Exercise data:
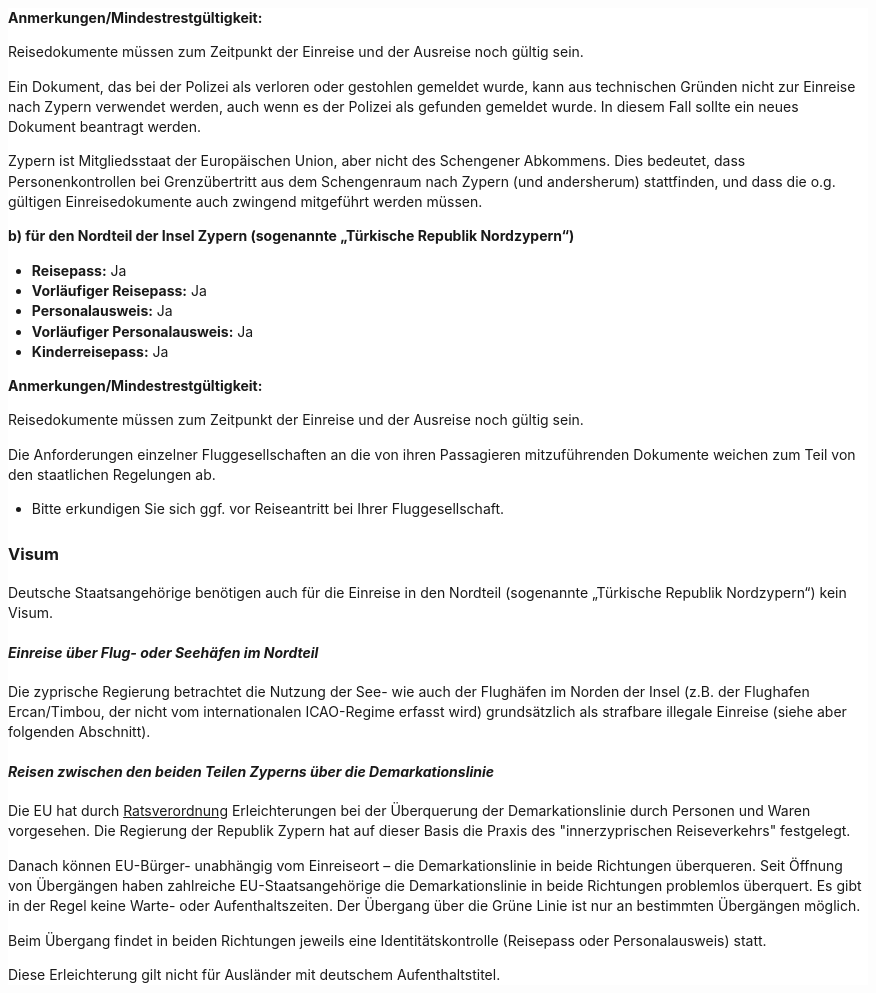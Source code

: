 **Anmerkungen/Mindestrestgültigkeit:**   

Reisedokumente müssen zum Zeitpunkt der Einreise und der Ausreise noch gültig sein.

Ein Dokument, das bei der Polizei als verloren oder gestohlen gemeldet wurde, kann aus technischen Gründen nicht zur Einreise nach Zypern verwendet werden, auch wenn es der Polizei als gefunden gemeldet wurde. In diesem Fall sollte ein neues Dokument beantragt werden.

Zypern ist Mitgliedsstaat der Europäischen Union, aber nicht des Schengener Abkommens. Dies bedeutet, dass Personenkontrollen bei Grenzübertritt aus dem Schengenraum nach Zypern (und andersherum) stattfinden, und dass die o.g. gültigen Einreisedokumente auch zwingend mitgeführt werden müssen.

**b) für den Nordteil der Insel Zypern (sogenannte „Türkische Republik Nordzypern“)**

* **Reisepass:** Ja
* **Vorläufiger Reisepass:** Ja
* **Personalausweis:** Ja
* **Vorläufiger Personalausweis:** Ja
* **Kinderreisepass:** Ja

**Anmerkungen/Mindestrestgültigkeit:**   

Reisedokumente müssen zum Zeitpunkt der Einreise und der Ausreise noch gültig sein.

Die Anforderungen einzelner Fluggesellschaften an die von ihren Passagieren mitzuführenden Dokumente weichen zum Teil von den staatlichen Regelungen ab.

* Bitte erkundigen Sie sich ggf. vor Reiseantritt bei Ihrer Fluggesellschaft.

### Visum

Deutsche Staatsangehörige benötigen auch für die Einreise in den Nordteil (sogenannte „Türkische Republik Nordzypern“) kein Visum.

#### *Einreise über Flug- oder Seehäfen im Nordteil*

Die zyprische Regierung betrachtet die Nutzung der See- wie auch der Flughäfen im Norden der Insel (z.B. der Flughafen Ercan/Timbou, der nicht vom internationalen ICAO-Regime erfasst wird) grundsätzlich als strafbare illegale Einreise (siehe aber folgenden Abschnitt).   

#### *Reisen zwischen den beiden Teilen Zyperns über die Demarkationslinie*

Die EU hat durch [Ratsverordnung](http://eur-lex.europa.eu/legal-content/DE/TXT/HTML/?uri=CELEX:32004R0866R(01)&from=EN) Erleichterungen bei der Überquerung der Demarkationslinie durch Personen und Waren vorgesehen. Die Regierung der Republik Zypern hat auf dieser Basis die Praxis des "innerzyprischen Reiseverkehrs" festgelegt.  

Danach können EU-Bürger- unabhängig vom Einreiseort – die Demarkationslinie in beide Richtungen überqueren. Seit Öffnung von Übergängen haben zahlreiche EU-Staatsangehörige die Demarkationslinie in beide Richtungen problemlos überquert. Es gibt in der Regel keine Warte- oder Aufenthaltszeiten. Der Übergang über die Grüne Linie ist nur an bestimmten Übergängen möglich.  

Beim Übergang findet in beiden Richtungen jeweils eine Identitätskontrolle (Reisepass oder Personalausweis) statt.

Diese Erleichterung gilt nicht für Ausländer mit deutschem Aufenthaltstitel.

--

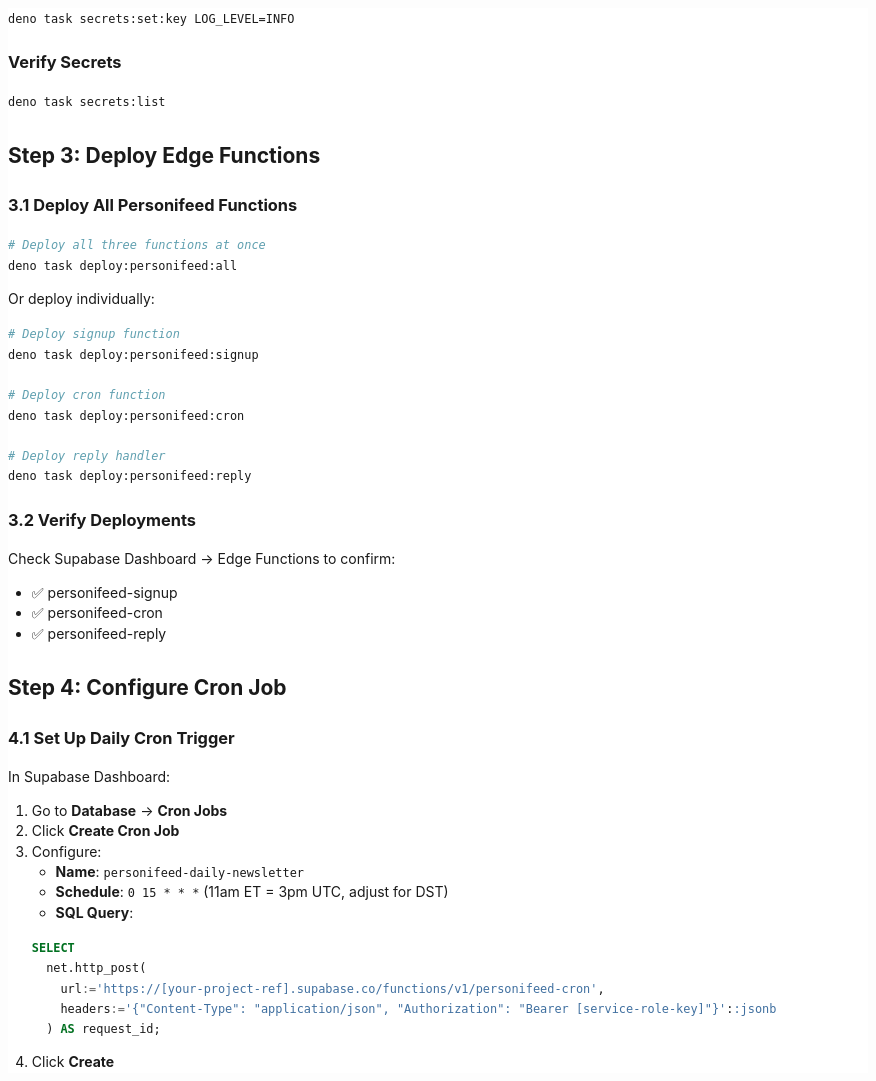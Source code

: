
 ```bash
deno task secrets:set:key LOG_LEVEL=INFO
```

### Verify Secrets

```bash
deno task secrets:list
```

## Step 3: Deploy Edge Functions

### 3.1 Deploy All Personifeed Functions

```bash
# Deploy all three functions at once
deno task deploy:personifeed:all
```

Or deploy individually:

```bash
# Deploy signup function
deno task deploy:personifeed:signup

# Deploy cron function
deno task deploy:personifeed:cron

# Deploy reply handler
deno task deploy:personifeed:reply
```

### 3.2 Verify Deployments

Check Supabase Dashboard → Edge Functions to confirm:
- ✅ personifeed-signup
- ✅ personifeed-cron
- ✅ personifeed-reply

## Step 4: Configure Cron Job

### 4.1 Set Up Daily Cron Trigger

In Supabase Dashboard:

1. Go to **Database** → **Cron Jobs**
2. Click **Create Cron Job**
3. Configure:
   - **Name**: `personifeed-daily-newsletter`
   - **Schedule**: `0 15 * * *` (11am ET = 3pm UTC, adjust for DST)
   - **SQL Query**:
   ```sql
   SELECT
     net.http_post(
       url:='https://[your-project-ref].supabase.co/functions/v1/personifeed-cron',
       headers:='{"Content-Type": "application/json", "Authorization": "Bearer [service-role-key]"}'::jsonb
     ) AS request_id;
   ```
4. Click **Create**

Directions for this task: How many lines of the material above contain the word "Configure"? Give only the number.

Result of the exercise: 2